Updated

At a March 29th news conference, New York Attorney General Schneiderman announced a coalition of attorneys general from fifteen states, the District of Columbia, and the Virgin Islands – all Democrats-- investigating fossil-fuel companies in order “to save the planet.” Schneiderman said the group was acting because Washington refuses to do so.

Two weeks later, Schneiderman announced another coalition of attorneys general from seven states and the District of Columbia, who had  “sent letters to a number of large retail companies  … seek[ing] information and documents related to the companies’ use of on-call shifts.”

On-call shifts, as Schneiderman explains them, occur when “Employees… must call their employer, typically an hour or two before a scheduled shift, to find out if they will be assigned to work that day.” The unhappy attorneys general condemned the practice as “unfair to workers.” Presumably, labor unions agree.

These “Generals’” (a term often applied to state attorneys general, as well as to the U.S. Attorney General) are waging ideological war, also known as  “lawfare,” against legal, corporate practices. The practices they disapprove of involve environmental, labor, and -- in the future-- other activities denounced by the ideological Left.

These Generals have likely given little or no thought to the Constitution, and if they have, are ignoring what it says.

The Constitution’s Framers worried that powerful forces could pull the federal system towards either of two opposing dangers.  A centralized tyranny was one.

The more immediate danger, however, was that the existing American confederacy of states would fragment and break apart the newly conceived Union. So the Constitution displaced it and added two provisions related to coalitions among states, one prohibiting formal confederacies and the other limiting the ability of states to enter agreements among themselves.

Article I, Section 10 of the Constitution prohibited states from “enter[ing] any Treaty, Alliance, or Confederation.”  Nevertheless, it took a bloody Civil War to defeat the slave-holding Confederacy and its attempt to secede from the Union.

But Article I, Section 10 also provides: “No State shall, without the consent of Congress… enter into Agreement or Compact with another State.”

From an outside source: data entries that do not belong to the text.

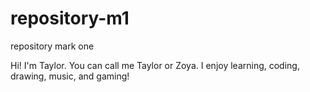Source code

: # repository-m1
repository mark one

Hi! I'm Taylor. You can call me Taylor or Zoya.
I enjoy learning, coding, drawing, music, and gaming!
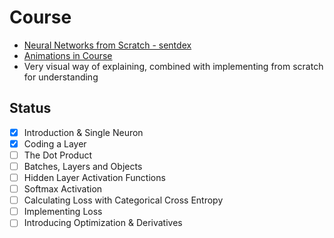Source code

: # Course
- [Neural Networks from Scratch - sentdex](https://www.youtube.com/playlist?list=PLQVvvaa0QuDcjD5BAw2DxE6OF2tius3V3)
- [Animations in Course](https://nnfs.io/neural_network_animations)
- Very visual way of explaining, combined with implementing from scratch for understanding
## Status
- [x] Introduction & Single Neuron
- [x] Coding a Layer
- [ ] The Dot Product
- [ ] Batches, Layers and Objects
- [ ] Hidden Layer Activation Functions
- [ ] Softmax Activation
- [ ] Calculating Loss with Categorical Cross Entropy
- [ ] Implementing Loss
- [ ] Introducing Optimization & Derivatives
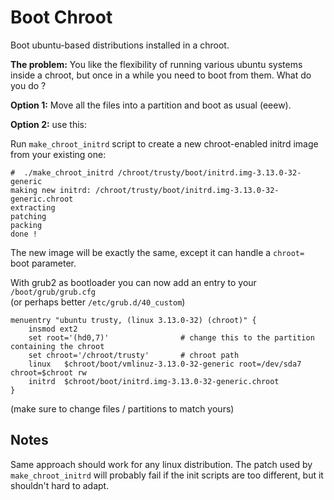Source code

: 
Boot Chroot
===========

Boot ubuntu-based distributions installed in a chroot.

**The problem:** You like the flexibility of running various ubuntu systems inside a chroot, but once in a while you need to boot from them. What do you do ?

**Option 1:** Move all the files into a partition and boot as usual (eeew).

**Option 2:** use this:

Run `make_chroot_initrd` script to create a new chroot-enabled initrd image from your existing one:

    #  ./make_chroot_initrd /chroot/trusty/boot/initrd.img-3.13.0-32-generic
    making new initrd: /chroot/trusty/boot/initrd.img-3.13.0-32-generic.chroot
    extracting
    patching
    packing
    done !

The new image will be exactly the same, except it can handle a `chroot=` boot parameter.

With grub2 as bootloader you can now add an entry to your `/boot/grub/grub.cfg`  
(or perhaps better `/etc/grub.d/40_custom`)

    menuentry "ubuntu trusty, (linux 3.13.0-32) (chroot)" {
    	insmod ext2
    	set root='(hd0,7)'                # change this to the partition containing the chroot
    	set chroot='/chroot/trusty'       # chroot path
    	linux	$chroot/boot/vmlinuz-3.13.0-32-generic root=/dev/sda7 chroot=$chroot rw
    	initrd	$chroot/boot/initrd.img-3.13.0-32-generic.chroot
    }

(make sure to change files / partitions to match yours)


Notes
-----

Same approach should work for any linux distribution. The patch used by `make_chroot_initrd` will probably fail if the init scripts are too different, but it shouldn't hard to adapt.
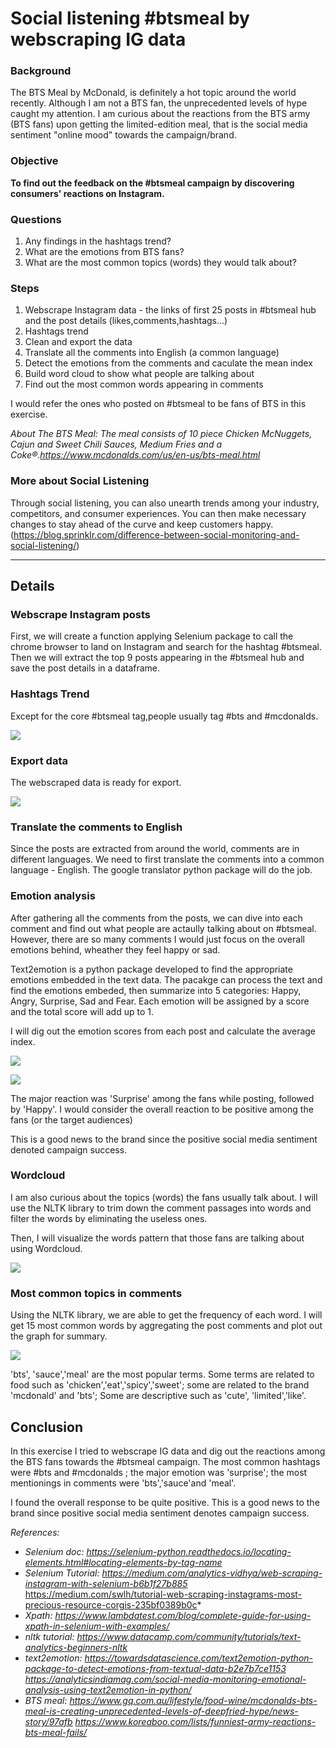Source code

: # Social listening #btsmeal by webscraping IG data

### Background
The BTS Meal by McDonald, is definitely a hot topic around the world recently. Although I am not a BTS fan, the unprecedented levels of hype caught my attention. I am curious about the reactions from the BTS army (BTS fans) upon getting the limited-edition meal, that is the social media sentiment "online mood" towards the campaign/brand.

### Objective
__To find out the feedback on the #btsmeal campaign by discovering consumers' reactions on Instagram.__


### Questions
1. Any findings in the hashtags trend?
2. What are the emotions from BTS fans?
3. What are the most common topics (words) they would talk about?

### Steps
1. Webscrape Instagram data - the links of first 25 posts in #btsmeal hub and the post details (likes,comments,hashtags...)
2. Hashtags trend
3. Clean and export the data
4. Translate all the comments into English (a common language)
5. Detect the emotions from the comments and caculate the mean index
6. Build word cloud to show what people are talking about
7. Find out the most common words appearing in comments

I would refer the ones who posted on #btsmeal to be fans of BTS in this exercise.

*About The BTS Meal: The meal consists of 10 piece Chicken McNuggets, Cajun and Sweet Chili Sauces, Medium Fries and a Coke®.https://www.mcdonalds.com/us/en-us/bts-meal.html*

### More about Social Listening

Through social listening, you can also unearth trends among your industry, competitors, and consumer experiences. You can then make necessary changes to stay ahead of the curve and keep customers happy. (https://blog.sprinklr.com/difference-between-social-monitoring-and-social-listening/)

***
## Details

### Webscrape Instagram posts

First, we will create a function applying Selenium package to call the chrome browser to land on Instagram and search for the hashtag #btsmeal. Then we will extract the top 9 posts appearing in the #btsmeal hub and save the post details in a dataframe.

### Hashtags Trend

Except for the core #btsmeal tag,people usually tag #bts and #mcdonalds.

![](https://github.com/chanchanngann/webscrape_btsmeal/blob/master/images/01_hashtags.png)

### Export data

The webscraped data is ready for export.

![](https://github.com/chanchanngann/webscrape_btsmeal/blob/master/images/02_data.PNG)

### Translate the comments to English

Since the posts are extracted from around the world, comments are in different languages. We need to first translate the comments into a common language - English.
The google translator python package will do the job.

### Emotion analysis

After gathering all the comments from the posts, we can dive into each comment and find out what people are actaully talking about on #btsmeal. However, there are so many comments I would just focus on the overall emotions behind, wheather they feel happy or sad.

Text2emotion is a python package developed to find the appropriate emotions embedded in the text data. The pacakge can process the text and find the emotions embeded, then summarize into 5 categories: Happy, Angry, Surprise, Sad and Fear. Each emotion will be assigned by a score and the total score will add up to 1.

I will dig out the emotion scores from each post and calculate the average index.

![](https://github.com/chanchanngann/webscrape_btsmeal/blob/master/images/03_emotions.png)

![](https://github.com/chanchanngann/webscrape_btsmeal/blob/master/images/04_emotions_radar.png)

The major reaction was 'Surprise' among the fans while posting, followed by 'Happy'. I would consider the overall reaction to be positive among the fans (or the target audiences)

This is a good news to the brand since the positive social media sentiment denoted campaign success.

### Wordcloud

I am also curious about the topics (words) the fans usually talk about. I will use the NLTK library to trim down the comment passages into words and filter the words by eliminating the useless ones.

Then, I will visualize the words pattern that those fans are talking about using Wordcloud.

![](https://github.com/chanchanngann/webscrape_btsmeal/blob/master/images/05_wordcloud.png)

### Most common topics in comments

Using the NLTK library, we are able to get the frequency of each word. I will get 15 most common words by aggregating the post comments and plot out the graph for summary.

![](https://github.com/chanchanngann/webscrape_btsmeal/blob/master/images/06_mostcommonwords.png)

'bts', 'sauce','meal' are the most popular terms. Some terms are related to food such as 'chicken','eat','spicy','sweet'; some are related to the brand 'mcdonald' and 'bts'; Some are descriptive such as 'cute', 'limited','like'.

## Conclusion

In this exercise I tried to webscrape IG data and dig out the reactions among the BTS fans towards the #btsmeal campaign. The most common hashtags were #bts and #mcdonalds ; the major emotion was 'surprise'; the most mentionings in comments were 'bts','sauce'and 'meal'.

I found the overall response to be quite positive. This is a good news to the brand since positive social media sentiment denotes campaign success.

*References:*


- *Selenium doc: https://selenium-python.readthedocs.io/locating-elements.html#locating-elements-by-tag-name*
- *Selenium Tutorial: https://medium.com/analytics-vidhya/web-scraping-instagram-with-selenium-b6b1f27b885*
https://medium.com/swlh/tutorial-web-scraping-instagrams-most-precious-resource-corgis-235bf0389b0c*
- *Xpath: https://www.lambdatest.com/blog/complete-guide-for-using-xpath-in-selenium-with-examples/*
- *nltk tutorial: https://www.datacamp.com/community/tutorials/text-analytics-beginners-nltk*
- *text2emotion: https://towardsdatascience.com/text2emotion-python-package-to-detect-emotions-from-textual-data-b2e7b7ce1153*
*https://analyticsindiamag.com/social-media-monitoring-emotional-analysis-using-text2emotion-in-python/*
- *BTS meal: https://www.gq.com.au/lifestyle/food-wine/mcdonalds-bts-meal-is-creating-unprecedented-levels-of-deepfried-hype/news-story/97afb*
*https://www.koreaboo.com/lists/funniest-army-reactions-bts-meal-fails/*


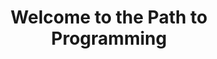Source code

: ---
title: "Welcome to the Path to Programming"
featured_image: '/images/blog_cover.jpg'
description: "Please join me as we dive into various programming topics"
---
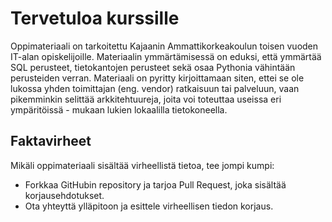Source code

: # Tervetuloa kurssille

Oppimateriaali on tarkoitettu Kajaanin Ammattikorkeakoulun toisen vuoden IT-alan opiskelijoille. Materiaalin ymmärtämisessä on eduksi, että ymmärtää SQL perusteet, tietokantojen perusteet sekä osaa Pythonia vähintään perusteiden verran. Materiaali on pyritty kirjoittamaan siten, ettei se ole lukossa yhden toimittajan (eng. vendor) ratkaisuun tai palveluun, vaan pikemminkin selittää arkkitehtuureja, joita voi toteuttaa useissa eri ympäritöissä - mukaan lukien lokaalilla tietokoneella.

## Faktavirheet

Mikäli oppimateriaali sisältää virheellistä tietoa, tee jompi kumpi:

* Forkkaa GitHubin repository ja tarjoa Pull Request, joka sisältää korjausehdotukset.
* Ota yhteyttä ylläpitoon ja esittele virheellisen tiedon korjaus.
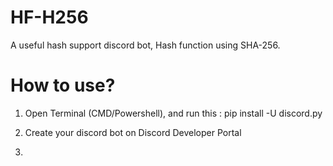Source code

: # HF-H256
A useful hash support discord bot, Hash function using SHA-256.


# How to use?

1. Open Terminal (CMD/Powershell), and run this :
pip install -U discord.py

2. Create your discord bot on Discord Developer Portal

3. 
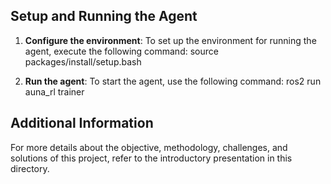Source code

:## Setup and Running the Agent

1. **Configure the environment**:
   To set up the environment for running the agent, execute the following command:
   source packages/install/setup.bash

2. **Run the agent**:
To start the agent, use the following command: ros2 run auna_rl trainer

## Additional Information

For more details about the objective, methodology, challenges, and solutions of this project, refer to the introductory presentation in this directory.

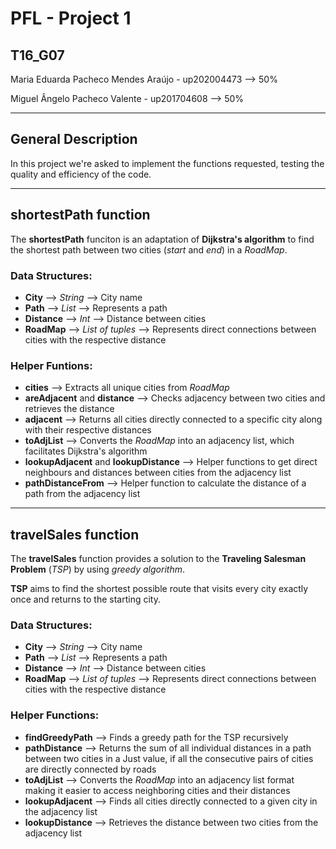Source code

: # PFL - Project 1

T16_G07
---
Maria Eduarda Pacheco Mendes Araújo - up202004473 --> 50%

Miguel Ângelo Pacheco Valente - up201704608 --> 50%

---
## General Description
In this project we're asked to implement the functions requested, testing the quality and efficiency of the code.

---

## shortestPath function

The **shortestPath** funciton is an adaptation of **Dijkstra's algorithm** to find the shortest path between two cities (*start* and *end*) in a *RoadMap*.


### Data Structures:
- **City** --> *String* --> City name
- **Path** --> *List* --> Represents a path
- **Distance** --> *Int* --> Distance between cities
- **RoadMap** --> *List of tuples* --> Represents direct connections between cities with the respective distance

### Helper Funtions:
- **cities** --> Extracts all unique cities from *RoadMap*
- **areAdjacent** and **distance** --> Checks adjacency between two cities and retrieves the distance
- **adjacent** --> Returns all cities directly connected to a specific city along with their respective distances
- **toAdjList** --> Converts the *RoadMap* into an adjacency list, which facilitates Dijkstra's algorithm
- **lookupAdjacent** and **lookupDistance** --> Helper functions to get direct neighbours and distances between cities from the adjacency list
- **pathDistanceFrom** --> Helper function to calculate the distance of a path from the adjacency list

---

## travelSales function

The **travelSales** function provides a solution to the  **Traveling Salesman Problem** (*TSP*) by using *greedy algorithm*.

**TSP** aims to find the shortest possible route that visits every city exactly once and returns to the starting city.

### Data Structures:
- **City** --> *String* --> City name
- **Path** --> *List* --> Represents a path
- **Distance** --> *Int* --> Distance between cities
- **RoadMap** --> *List of tuples* --> Represents direct connections between cities with the respective distance

### Helper Functions:
- **findGreedyPath** --> Finds a greedy path for the TSP recursively
- **pathDistance** --> Returns the sum of all individual distances in a path between two cities in a Just value, if all the consecutive pairs of cities are directly connected by roads
- **toAdjList** --> Converts the *RoadMap* into an adjacency list format making it easier to access neighboring cities and their distances
- **lookupAdjacent** --> Finds all cities directly connected to a given city in the adjacency list
- **lookupDistance** --> Retrieves the distance between two cities from the adjacency list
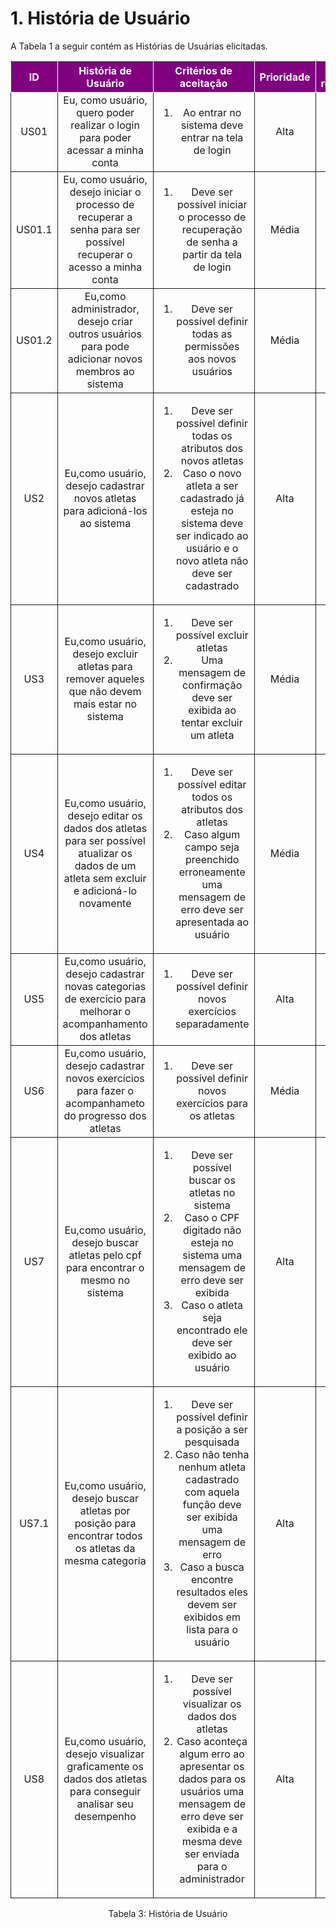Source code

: # 1. História de Usuário

A Tabela 1 a seguir contém as Histórias de Usuárias elicitadas. 

<table>
    <thead>
        <tr style="background-color: purple; color: white" >
            <th style="border-style:solid;border-width:1px;text-align:center">ID</th>
            <th style="border-style:solid;border-width:1px;text-align:center">História de Usuário</th>
            <th style="border-style:solid;border-width:1px;text-align:center">Critérios de aceitação</th>
            <th style="border-style:solid;border-width:1px;text-align:center">Prioridade</th>
            <th style="border-style:solid;border-width:1px;text-align:center">RF/RNF relacionado</th>
        </tr>
    </thead>
    <tbody>
        <tr>
            <span id="ustory-01"></span>
            <td style="border-style:solid;border-width:1px;text-align:center;vertical-align:middle" rowspan="1">US01</td>
            <td style="border-style:solid;border-width:1px;text-align:center;vertical-align:middle" rowspan="1">Eu, como usuário, quero poder realizar o login para poder acessar a minha conta</td>
            <td style="border-style:solid;border-width:1px;text-align:center;vertical-align:middle" rowspan="1"><ol><li>Ao entrar no sistema deve entrar na tela de login</li></ol></td>
            <td style="border-style:solid;border-width:1px;text-align:center;vertical-align:middle">Alta</td>
            <td style="border-style:solid;border-width:1px;text-align:center;vertical-align:middle">RF01</td>
        </tr>
        <tr>
            <span id="ustory-01"></span>
            <td style="border-style:solid;border-width:1px;text-align:center;vertical-align:middle" rowspan="1">US01.1</td>
            <td style="border-style:solid;border-width:1px;text-align:center;vertical-align:middle" rowspan="1">Eu, como usuário, desejo iniciar o processo de recuperar a senha para ser possível recuperar o acesso a minha conta</td>
            <td style="border-style:solid;border-width:1px;text-align:center;vertical-align:middle" rowspan="1"><ol><li>Deve ser possível iniciar o processo de recuperação de senha a partir da tela de login</li></ol></td>
            <td style="border-style:solid;border-width:1px;text-align:center;vertical-align:middle"> Média </td>
            <td style="border-style:solid;border-width:1px;text-align:center;vertical-align:middle">RF01</td>
        </tr>
        <tr>
            <span id="ustory-01"></span>
            <td style="border-style:solid;border-width:1px;text-align:center;vertical-align:middle" rowspan="1">US01.2</td>
            <td style="border-style:solid;border-width:1px;text-align:center;vertical-align:middle" rowspan="1">Eu,como administrador, desejo criar outros usuários para pode adicionar novos membros ao sistema</td>
            <td style="border-style:solid;border-width:1px;text-align:center;vertical-align:middle" rowspan="1"><ol><li>Deve ser possível definir todas as permissões aos novos usuários</li></ol></td>
            <td style="border-style:solid;border-width:1px;text-align:center;vertical-align:middle">Média</td>
            <td style="border-style:solid;border-width:1px;text-align:center;vertical-align:middle">RF01</td>
        </tr>
        <tr>
            <span id="ustory-01"></span>
            <td style="border-style:solid;border-width:1px;text-align:center;vertical-align:middle" rowspan="1">US2</td>
            <td style="border-style:solid;border-width:1px;text-align:center;vertical-align:middle" rowspan="1">Eu,como usuário, desejo cadastrar novos atletas para adicioná-los ao sistema</td>
            <td style="border-style:solid;border-width:1px;text-align:center;vertical-align:middle" rowspan="1"><ol><li>Deve ser possível definir todas os atributos dos novos atletas</li><li>Caso o novo atleta a ser cadastrado já esteja no sistema deve ser indicado ao usuário e o novo atleta não deve ser cadastrado</li></ol></td>
            <td style="border-style:solid;border-width:1px;text-align:center;vertical-align:middle">Alta</td>
            <td style="border-style:solid;border-width:1px;text-align:center;vertical-align:middle">RF02</td>
        </tr>
        <tr>
            <span id="ustory-01"></span>
            <td style="border-style:solid;border-width:1px;text-align:center;vertical-align:middle" rowspan="1">US3</td>
            <td style="border-style:solid;border-width:1px;text-align:center;vertical-align:middle" rowspan="1">Eu,como usuário, desejo excluir atletas para remover aqueles que não devem mais estar no sistema</td>
            <td style="border-style:solid;border-width:1px;text-align:center;vertical-align:middle" rowspan="1"><ol><li>Deve ser possível excluir atletas</li><li>Uma mensagem de confirmação deve ser exibida ao tentar excluir um atleta</li></ol></td>
            <td style="border-style:solid;border-width:1px;text-align:center;vertical-align:middle">Média</td>
            <td style="border-style:solid;border-width:1px;text-align:center;vertical-align:middle">RF03</td>
        </tr>
        <tr>
            <span id="ustory-01"></span>
            <td style="border-style:solid;border-width:1px;text-align:center;vertical-align:middle" rowspan="1">US4</td>
            <td style="border-style:solid;border-width:1px;text-align:center;vertical-align:middle" rowspan="1">Eu,como usuário, desejo editar os dados dos atletas para ser possível atualizar os dados de um atleta sem excluir e adicioná-lo novamente</td>
            <td style="border-style:solid;border-width:1px;text-align:center;vertical-align:middle" rowspan="1"><ol><li>Deve ser possível editar todos os atributos dos atletas</li><li>Caso algum campo seja preenchido erroneamente uma mensagem de erro deve ser apresentada ao usuário</li></ol></td>
            <td style="border-style:solid;border-width:1px;text-align:center;vertical-align:middle">Média</td>
            <td style="border-style:solid;border-width:1px;text-align:center;vertical-align:middle">RF04</td>
        </tr>
        <tr>
            <span id="ustory-01"></span>
            <td style="border-style:solid;border-width:1px;text-align:center;vertical-align:middle" rowspan="1">US5</td>
            <td style="border-style:solid;border-width:1px;text-align:center;vertical-align:middle" rowspan="1">Eu,como usuário, desejo cadastrar novas categorias de exercício para melhorar o acompanhamento dos atletas</td>
            <td style="border-style:solid;border-width:1px;text-align:center;vertical-align:middle" rowspan="1"><ol><li>Deve ser possível definir novos exercícios separadamente</li></ol></td>
            <td style="border-style:solid;border-width:1px;text-align:center;vertical-align:middle">Alta</td>
            <td style="border-style:solid;border-width:1px;text-align:center;vertical-align:middle">RF05</td>
        </tr>
        <tr>
            <span id="ustory-01"></span>
            <td style="border-style:solid;border-width:1px;text-align:center;vertical-align:middle" rowspan="1">US6</td>
            <td style="border-style:solid;border-width:1px;text-align:center;vertical-align:middle" rowspan="1">Eu,como usuário, desejo cadastrar novos exercícios para fazer o acompanhameto do progresso dos atletas</td>
            <td style="border-style:solid;border-width:1px;text-align:center;vertical-align:middle" rowspan="1"><ol><li>Deve ser possível definir novos exercícios para os atletas</li></ol></td>
            <td style="border-style:solid;border-width:1px;text-align:center;vertical-align:middle">Média</td>
            <td style="border-style:solid;border-width:1px;text-align:center;vertical-align:middle">RF06</td>
        </tr>
        <tr>
            <span id="ustory-01"></span>
            <td style="border-style:solid;border-width:1px;text-align:center;vertical-align:middle" rowspan="1">US7</td>
            <td style="border-style:solid;border-width:1px;text-align:center;vertical-align:middle" rowspan="1">Eu,como usuário, desejo buscar atletas pelo cpf para encontrar o mesmo no sistema</td>
            <td style="border-style:solid;border-width:1px;text-align:center;vertical-align:middle" rowspan="1"><ol><li>Deve ser possível buscar os atletas no sistema</li><li>Caso o CPF digitado não esteja no sistema uma mensagem de erro deve ser exibida</li><li>Caso o atleta seja encontrado ele deve ser exibido ao usuário </li></ol></td>
            <td style="border-style:solid;border-width:1px;text-align:center;vertical-align:middle">Alta</td>
            <td style="border-style:solid;border-width:1px;text-align:center;vertical-align:middle">RF07</td>
        </tr>
        <tr>
            <span id="ustory-01"></span>
            <td style="border-style:solid;border-width:1px;text-align:center;vertical-align:middle" rowspan="1">US7.1</td>
            <td style="border-style:solid;border-width:1px;text-align:center;vertical-align:middle" rowspan="1">Eu,como usuário, desejo buscar atletas por posição para encontrar todos os atletas da mesma categoria</td>
            <td style="border-style:solid;border-width:1px;text-align:center;vertical-align:middle" rowspan="1"><ol><li>Deve ser possível definir a posição a ser pesquisada</li><li>Caso não tenha nenhum atleta cadastrado com aquela função deve ser exibida uma mensagem de erro</li><li>Caso a busca encontre resultados eles devem ser exibidos em lista para o usuário</li> </ol></td>
            <td style="border-style:solid;border-width:1px;text-align:center;vertical-align:middle">Alta</td>
            <td style="border-style:solid;border-width:1px;text-align:center;vertical-align:middle">RF08</td>
        </tr>
        <tr>
            <span id="ustory-01"></span>
            <td style="border-style:solid;border-width:1px;text-align:center;vertical-align:middle" rowspan="1">US8</td>
            <td style="border-style:solid;border-width:1px;text-align:center;vertical-align:middle" rowspan="1">Eu,como usuário, desejo visualizar graficamente os dados dos atletas para conseguir analisar seu desempenho</td>
            <td style="border-style:solid;border-width:1px;text-align:center;vertical-align:middle" rowspan="1"><ol><li>Deve ser possível visualizar os dados dos atletas</li><li>Caso aconteça algum erro ao apresentar os dados para os usuários uma mensagem de erro deve ser exibida e a mesma deve ser enviada para o administrador</li></ol></td>
            <td style="border-style:solid;border-width:1px;text-align:center;vertical-align:middle">Alta</td>
            <td style="border-style:solid;border-width:1px;text-align:center;vertical-align:middle">RF09</td>
        </tr>
</table>

<div style="text-align: center">
<p>Tabela 3: História de Usuário</p>
</div>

As the Framers recognized, states creating power blocs through agreements external to, and unregulated by, Congress would jeopardize the Union. They could see from history that` confederations that did not dismember eventually centralized because one or more of their members possessed enough power to dominate other members.

Today, Germany is moving in that direction as the de facto leader of the confederation that is the European Union.

To be sure, the Supreme Court has not strictly followed the language forbidding agreements and compacts in Article I, Section 10: it has permitted certain agreements between states lacking consent from Congress.

In Virginia v Tennessee (1893), the Supreme Court said that, as to some agreements, the federal government would have “no possible objection” because they do not “encroach upon or impair the supremacy of the United States.”

The words of Schneiderman and his cohorts do not seem to fall within the allowable category.

At his March 29th news conference, Schneiderman was clear that the coalition wanted to investigate fossil-fuel companies in order “to save the planet” because the Congress refuses to take action.

This is not a situation where a coalition of states sues the federal government for infringing state power, a frequent practice and part of the constitutional process.  Rather, this coalition of states contemplates suing and possibly prosecuting private parties operating in many states because the federal government will not act.

Such extra-constitutional actions infringe federal power.

While not as grand a project as “saving the planet,” Schneiderman’s announcement on April 13 is also problematic.  Nowhere does the press release say that “on-call shifts” are illegal. Rather, in their judgment, “On-call shifts are not a business necessity,” because “many retailers … no longer use this unjust method.”

This group of states is attempting to abolish a particular labor practice from all states. They undoubtedly have calculated that the targeted retailers are more likely to give in because the  costs of resisting eight state government will be very high.

Thus, without new legislation in the states or from the federal government, nine public officials may be able effectively to outlaw a disliked, but legal, practice.

The Constitution abolished the original American Confederation in large part to end the economic warfare among the states which was threatening the Union. Preserving the Union required a bloody Civil War to defeat the slave-holding Confederacy.

Through agreements and coalitions, lacking congressional consent, these state Generals are creating nascent confederations.

The last thing our Union needs is an ideologically driven economic war waged by some states against others. The Framers of our Constitution have already told us that.